TASK DETAILS: From the records below, report the number of lines that contain "omardo", and add nothing.

DATA TO USE:
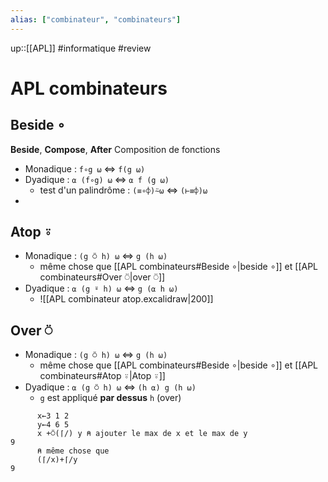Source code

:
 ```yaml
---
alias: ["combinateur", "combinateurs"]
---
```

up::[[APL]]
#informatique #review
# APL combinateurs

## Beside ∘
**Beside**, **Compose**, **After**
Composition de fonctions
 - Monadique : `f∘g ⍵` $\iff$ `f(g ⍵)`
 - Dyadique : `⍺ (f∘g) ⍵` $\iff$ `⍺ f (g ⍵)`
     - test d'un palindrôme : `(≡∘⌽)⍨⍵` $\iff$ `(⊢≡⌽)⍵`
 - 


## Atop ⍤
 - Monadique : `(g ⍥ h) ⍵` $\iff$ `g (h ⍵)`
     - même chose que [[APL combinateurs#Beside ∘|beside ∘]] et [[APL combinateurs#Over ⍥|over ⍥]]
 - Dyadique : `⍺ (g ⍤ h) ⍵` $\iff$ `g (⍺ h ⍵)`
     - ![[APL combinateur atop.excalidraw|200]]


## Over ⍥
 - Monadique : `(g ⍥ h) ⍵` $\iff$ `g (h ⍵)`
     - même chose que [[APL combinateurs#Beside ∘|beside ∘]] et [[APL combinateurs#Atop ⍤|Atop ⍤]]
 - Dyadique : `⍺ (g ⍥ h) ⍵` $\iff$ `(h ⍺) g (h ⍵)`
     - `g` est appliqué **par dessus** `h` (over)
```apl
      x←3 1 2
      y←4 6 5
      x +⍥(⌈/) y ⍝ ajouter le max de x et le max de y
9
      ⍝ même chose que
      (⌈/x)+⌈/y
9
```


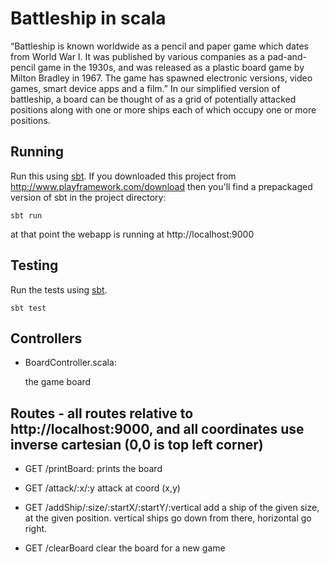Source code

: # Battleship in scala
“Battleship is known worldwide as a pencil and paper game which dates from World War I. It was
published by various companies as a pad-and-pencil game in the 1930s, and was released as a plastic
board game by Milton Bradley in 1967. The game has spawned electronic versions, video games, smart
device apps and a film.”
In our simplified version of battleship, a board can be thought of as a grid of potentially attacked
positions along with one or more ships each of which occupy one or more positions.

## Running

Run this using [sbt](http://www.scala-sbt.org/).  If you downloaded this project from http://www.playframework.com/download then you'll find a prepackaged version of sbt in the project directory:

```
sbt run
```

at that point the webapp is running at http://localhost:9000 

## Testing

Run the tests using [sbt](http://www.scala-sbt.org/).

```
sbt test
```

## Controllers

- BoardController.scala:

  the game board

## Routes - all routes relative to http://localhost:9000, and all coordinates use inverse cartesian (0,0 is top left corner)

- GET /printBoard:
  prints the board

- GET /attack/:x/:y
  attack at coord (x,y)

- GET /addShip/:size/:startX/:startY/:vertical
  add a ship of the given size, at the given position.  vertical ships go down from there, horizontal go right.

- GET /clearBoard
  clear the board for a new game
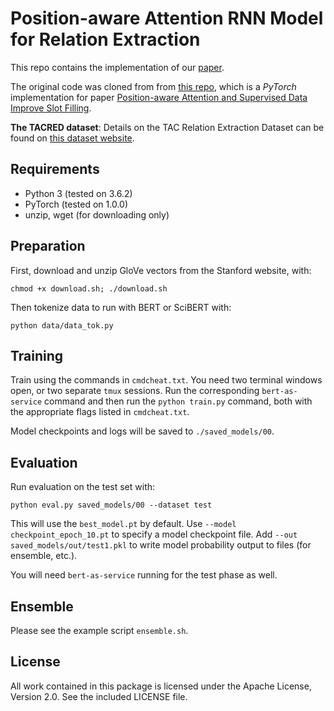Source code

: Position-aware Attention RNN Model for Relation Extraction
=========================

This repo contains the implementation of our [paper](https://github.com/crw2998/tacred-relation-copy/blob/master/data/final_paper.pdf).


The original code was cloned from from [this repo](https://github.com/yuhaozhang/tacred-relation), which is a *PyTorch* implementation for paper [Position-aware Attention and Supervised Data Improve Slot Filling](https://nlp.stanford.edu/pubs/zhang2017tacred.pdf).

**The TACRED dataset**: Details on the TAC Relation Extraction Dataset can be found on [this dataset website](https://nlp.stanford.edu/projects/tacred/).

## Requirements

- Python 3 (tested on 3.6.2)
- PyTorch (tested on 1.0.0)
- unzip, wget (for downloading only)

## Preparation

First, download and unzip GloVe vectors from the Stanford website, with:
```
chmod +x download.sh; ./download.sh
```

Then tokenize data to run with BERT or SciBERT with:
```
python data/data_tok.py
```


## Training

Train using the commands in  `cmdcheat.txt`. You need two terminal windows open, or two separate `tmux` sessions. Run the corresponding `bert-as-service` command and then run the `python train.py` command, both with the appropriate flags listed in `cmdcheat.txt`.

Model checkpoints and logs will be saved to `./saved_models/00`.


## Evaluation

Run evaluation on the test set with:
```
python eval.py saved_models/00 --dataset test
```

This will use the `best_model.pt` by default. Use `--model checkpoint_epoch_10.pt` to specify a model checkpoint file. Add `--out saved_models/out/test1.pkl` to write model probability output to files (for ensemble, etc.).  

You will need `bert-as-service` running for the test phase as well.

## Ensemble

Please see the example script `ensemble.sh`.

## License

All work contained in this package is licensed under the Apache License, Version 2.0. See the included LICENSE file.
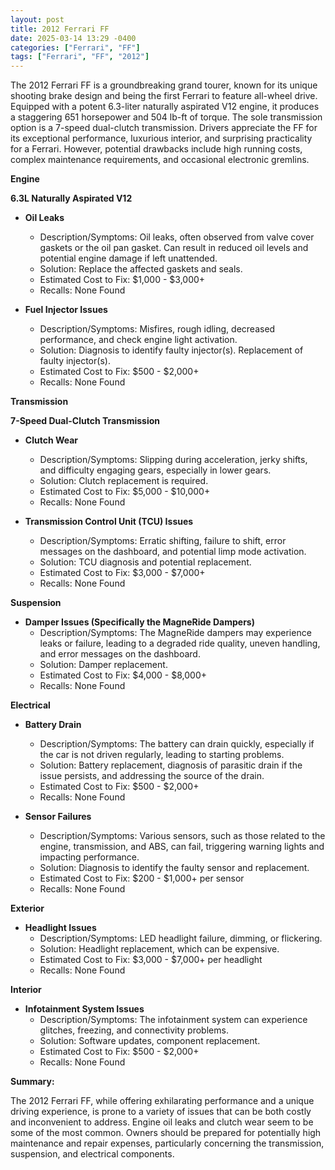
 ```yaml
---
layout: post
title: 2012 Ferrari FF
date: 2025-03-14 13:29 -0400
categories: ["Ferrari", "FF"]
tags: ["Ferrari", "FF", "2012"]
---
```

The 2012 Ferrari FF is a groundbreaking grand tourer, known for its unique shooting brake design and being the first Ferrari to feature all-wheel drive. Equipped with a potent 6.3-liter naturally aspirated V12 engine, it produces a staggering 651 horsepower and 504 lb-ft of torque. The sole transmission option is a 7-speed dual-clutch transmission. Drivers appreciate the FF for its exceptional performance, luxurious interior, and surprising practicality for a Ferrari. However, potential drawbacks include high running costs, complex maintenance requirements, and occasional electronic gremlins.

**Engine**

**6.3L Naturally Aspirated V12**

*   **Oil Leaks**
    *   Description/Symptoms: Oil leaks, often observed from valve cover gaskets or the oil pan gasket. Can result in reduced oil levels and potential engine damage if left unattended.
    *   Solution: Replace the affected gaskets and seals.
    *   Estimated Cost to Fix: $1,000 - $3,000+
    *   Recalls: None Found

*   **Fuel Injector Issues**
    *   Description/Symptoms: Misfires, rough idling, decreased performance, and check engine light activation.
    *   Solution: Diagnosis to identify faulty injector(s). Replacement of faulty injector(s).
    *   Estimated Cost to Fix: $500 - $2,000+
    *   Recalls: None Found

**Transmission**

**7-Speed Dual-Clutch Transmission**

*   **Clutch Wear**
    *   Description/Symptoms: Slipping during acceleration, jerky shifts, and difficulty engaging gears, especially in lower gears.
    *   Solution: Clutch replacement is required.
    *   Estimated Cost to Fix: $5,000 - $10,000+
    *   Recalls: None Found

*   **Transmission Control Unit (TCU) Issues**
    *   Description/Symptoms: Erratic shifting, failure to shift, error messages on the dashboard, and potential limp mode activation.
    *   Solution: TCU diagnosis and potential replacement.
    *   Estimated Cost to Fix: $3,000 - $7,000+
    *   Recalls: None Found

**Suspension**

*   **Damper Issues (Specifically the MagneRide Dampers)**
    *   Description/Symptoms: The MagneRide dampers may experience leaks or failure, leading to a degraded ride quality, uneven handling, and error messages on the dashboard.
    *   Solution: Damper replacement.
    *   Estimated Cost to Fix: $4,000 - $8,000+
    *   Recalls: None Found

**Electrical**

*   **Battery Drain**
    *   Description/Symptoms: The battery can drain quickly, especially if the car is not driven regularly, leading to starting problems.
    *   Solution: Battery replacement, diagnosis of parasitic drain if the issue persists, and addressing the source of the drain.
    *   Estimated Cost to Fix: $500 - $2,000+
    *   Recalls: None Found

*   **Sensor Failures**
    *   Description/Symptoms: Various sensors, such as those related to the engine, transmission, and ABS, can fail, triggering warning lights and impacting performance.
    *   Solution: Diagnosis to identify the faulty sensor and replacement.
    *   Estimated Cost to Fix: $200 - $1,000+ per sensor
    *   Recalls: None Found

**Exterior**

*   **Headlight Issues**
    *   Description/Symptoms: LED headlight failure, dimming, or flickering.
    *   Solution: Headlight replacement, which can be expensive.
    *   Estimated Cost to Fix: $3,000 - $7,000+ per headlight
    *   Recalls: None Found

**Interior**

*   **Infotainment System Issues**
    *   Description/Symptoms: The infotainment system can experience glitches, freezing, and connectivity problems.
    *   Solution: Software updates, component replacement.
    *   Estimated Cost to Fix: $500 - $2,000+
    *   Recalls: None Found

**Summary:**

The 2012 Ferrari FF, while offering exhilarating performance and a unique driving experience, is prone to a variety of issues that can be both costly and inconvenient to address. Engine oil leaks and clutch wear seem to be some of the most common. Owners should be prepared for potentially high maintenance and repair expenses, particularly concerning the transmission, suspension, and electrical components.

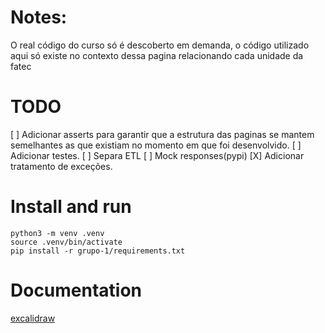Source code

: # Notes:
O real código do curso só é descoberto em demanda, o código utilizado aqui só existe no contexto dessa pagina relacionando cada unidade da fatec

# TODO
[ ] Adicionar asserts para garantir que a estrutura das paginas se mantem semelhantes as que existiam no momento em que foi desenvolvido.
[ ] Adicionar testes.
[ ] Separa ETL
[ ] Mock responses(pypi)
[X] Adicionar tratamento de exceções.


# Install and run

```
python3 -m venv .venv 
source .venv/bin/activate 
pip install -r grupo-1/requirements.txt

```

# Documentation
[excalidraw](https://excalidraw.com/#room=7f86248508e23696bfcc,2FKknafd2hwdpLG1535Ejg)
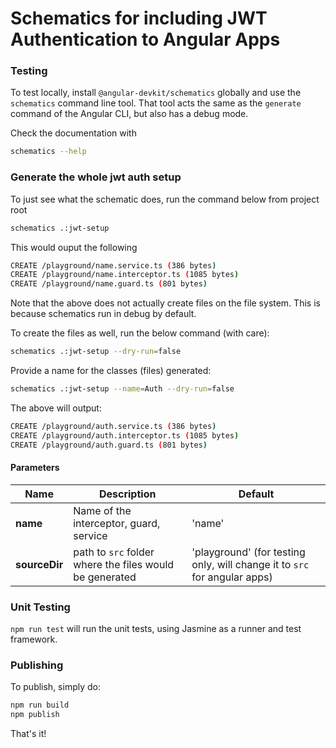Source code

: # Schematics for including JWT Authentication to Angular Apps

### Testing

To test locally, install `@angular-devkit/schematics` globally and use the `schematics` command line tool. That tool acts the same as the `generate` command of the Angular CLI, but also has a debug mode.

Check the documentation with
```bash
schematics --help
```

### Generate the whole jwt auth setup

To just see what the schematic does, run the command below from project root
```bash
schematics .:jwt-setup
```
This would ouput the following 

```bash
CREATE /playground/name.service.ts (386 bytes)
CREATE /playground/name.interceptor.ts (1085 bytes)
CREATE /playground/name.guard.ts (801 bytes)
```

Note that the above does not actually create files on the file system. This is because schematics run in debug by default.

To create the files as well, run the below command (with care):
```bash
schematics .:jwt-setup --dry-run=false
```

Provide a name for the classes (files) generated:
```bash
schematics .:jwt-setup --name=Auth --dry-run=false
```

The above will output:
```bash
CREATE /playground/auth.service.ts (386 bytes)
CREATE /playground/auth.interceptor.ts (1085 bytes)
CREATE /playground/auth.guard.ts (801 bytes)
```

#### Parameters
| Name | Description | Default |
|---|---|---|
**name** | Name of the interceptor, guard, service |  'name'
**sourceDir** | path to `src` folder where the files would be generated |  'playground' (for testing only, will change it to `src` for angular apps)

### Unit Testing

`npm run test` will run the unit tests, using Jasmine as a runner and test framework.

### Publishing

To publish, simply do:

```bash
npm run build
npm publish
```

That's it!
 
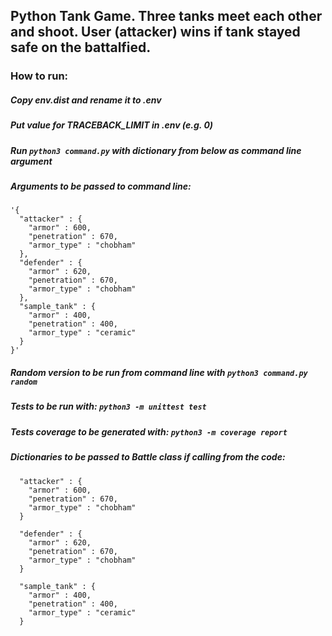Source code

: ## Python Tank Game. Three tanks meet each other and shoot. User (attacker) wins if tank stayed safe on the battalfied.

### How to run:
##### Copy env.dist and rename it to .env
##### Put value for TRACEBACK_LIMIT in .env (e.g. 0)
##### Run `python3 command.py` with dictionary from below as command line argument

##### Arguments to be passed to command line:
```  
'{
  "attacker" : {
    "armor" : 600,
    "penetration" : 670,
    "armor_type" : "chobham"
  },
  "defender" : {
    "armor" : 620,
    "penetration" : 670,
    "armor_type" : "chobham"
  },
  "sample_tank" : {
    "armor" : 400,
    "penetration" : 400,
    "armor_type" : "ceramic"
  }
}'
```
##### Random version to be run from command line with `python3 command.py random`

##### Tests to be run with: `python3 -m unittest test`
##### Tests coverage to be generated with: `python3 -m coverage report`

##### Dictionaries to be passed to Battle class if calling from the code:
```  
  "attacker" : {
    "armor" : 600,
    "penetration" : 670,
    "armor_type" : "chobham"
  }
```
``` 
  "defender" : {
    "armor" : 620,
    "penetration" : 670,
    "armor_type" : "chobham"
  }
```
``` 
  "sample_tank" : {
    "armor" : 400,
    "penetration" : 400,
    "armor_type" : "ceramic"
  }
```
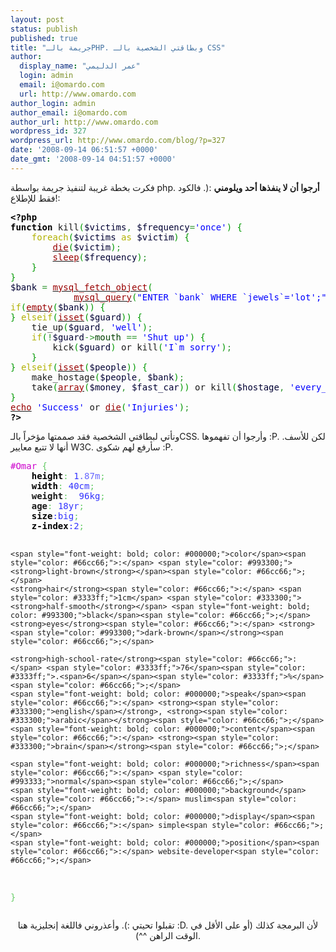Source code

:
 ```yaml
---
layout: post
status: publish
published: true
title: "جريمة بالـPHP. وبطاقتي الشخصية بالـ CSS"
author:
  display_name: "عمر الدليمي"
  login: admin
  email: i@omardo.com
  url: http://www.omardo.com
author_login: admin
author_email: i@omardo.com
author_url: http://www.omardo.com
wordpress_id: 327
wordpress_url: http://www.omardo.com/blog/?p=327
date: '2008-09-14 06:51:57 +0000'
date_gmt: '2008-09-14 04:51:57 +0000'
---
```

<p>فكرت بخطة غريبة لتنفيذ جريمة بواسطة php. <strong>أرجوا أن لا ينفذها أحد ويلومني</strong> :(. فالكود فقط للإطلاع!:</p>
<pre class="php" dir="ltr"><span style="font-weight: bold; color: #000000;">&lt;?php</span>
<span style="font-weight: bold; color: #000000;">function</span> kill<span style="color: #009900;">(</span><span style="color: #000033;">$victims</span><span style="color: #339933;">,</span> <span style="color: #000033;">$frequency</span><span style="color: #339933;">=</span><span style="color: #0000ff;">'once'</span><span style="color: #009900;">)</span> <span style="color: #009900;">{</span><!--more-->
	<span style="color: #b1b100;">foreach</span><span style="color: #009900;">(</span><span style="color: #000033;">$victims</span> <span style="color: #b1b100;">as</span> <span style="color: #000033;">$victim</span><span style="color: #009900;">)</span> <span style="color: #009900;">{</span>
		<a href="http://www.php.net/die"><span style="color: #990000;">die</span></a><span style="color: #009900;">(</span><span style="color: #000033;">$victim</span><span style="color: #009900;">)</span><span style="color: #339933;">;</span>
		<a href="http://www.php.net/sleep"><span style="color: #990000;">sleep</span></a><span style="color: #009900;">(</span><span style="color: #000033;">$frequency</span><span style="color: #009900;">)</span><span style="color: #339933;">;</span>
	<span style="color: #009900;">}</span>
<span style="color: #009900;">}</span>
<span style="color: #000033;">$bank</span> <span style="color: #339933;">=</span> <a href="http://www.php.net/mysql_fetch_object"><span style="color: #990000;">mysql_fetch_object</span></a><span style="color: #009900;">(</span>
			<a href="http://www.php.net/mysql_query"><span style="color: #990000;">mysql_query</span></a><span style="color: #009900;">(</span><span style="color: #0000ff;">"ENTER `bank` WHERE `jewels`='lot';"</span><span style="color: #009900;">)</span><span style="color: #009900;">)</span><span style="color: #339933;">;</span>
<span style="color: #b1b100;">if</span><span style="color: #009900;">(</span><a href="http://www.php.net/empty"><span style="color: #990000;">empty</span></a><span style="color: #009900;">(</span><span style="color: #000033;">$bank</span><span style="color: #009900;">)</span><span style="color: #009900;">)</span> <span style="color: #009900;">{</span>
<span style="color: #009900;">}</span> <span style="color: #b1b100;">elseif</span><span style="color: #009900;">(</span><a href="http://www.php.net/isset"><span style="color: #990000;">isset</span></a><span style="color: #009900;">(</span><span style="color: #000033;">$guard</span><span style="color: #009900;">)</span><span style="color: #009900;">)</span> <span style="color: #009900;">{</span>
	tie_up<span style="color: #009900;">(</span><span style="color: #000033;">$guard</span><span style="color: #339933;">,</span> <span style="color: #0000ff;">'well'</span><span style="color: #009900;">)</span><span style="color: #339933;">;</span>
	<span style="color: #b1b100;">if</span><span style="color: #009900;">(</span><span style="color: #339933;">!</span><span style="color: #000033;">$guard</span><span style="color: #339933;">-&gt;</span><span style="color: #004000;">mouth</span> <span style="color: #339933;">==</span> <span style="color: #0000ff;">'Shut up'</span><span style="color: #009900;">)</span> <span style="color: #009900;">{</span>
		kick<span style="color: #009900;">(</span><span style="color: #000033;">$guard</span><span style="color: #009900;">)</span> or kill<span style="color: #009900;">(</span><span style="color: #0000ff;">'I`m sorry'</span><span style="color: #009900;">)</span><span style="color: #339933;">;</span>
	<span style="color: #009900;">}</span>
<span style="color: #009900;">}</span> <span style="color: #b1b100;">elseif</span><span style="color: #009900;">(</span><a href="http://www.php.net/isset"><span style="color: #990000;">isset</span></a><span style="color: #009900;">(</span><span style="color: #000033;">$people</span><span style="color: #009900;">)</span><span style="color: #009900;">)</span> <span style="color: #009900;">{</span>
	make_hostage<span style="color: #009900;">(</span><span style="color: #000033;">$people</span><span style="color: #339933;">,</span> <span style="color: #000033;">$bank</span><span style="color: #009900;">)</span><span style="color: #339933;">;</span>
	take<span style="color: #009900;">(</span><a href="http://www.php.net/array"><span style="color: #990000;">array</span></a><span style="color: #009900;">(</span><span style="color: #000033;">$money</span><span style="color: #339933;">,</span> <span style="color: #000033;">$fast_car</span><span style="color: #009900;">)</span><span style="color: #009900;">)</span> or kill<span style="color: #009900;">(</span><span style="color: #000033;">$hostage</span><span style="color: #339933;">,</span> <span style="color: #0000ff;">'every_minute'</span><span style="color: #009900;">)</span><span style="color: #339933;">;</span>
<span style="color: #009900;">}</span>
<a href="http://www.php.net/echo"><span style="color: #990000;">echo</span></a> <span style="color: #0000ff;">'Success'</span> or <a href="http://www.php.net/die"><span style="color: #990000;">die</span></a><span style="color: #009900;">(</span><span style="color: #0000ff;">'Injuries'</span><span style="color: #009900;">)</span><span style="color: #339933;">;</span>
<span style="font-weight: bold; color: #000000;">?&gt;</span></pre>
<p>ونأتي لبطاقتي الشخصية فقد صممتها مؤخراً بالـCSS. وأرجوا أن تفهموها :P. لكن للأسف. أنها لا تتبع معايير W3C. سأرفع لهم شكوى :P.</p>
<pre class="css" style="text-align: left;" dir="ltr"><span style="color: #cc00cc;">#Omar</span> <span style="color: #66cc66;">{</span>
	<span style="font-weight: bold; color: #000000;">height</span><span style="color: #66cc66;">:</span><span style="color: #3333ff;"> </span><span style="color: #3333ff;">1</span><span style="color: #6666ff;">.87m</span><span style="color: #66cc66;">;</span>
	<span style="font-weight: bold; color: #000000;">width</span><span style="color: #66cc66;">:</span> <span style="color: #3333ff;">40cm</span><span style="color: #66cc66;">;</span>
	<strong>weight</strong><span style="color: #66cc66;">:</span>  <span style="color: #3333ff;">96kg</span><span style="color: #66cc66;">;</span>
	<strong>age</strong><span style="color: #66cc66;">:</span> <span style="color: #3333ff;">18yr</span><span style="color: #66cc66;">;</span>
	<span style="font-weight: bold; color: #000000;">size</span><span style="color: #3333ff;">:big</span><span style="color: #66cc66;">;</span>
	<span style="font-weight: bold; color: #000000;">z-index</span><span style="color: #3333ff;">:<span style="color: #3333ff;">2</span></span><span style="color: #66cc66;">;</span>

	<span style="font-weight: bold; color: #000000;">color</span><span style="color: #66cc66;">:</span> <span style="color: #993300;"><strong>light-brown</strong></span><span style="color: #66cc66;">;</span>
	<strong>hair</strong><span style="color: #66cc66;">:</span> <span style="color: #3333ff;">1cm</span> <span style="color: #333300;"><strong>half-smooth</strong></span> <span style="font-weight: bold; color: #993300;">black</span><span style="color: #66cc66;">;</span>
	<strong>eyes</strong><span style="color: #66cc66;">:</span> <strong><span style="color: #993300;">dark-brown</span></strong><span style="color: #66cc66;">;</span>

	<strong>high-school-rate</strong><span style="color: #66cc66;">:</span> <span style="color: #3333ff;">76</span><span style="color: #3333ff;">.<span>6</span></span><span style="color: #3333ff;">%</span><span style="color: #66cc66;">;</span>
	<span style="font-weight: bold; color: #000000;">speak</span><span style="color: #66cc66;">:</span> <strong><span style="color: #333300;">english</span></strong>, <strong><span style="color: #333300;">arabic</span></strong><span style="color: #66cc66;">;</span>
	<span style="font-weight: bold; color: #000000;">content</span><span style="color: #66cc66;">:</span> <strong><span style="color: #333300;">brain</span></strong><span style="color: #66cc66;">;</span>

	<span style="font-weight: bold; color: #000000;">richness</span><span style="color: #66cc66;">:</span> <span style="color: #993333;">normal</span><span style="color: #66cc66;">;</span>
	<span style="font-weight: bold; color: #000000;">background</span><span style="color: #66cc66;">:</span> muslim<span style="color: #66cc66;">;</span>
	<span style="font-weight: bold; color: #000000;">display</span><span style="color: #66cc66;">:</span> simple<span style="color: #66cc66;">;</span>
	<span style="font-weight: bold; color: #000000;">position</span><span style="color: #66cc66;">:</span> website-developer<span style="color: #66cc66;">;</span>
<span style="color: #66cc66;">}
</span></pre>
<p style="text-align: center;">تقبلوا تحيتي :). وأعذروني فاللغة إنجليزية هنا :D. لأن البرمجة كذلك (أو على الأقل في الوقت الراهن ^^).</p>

ANSWER TO THIS EXERCISE: 5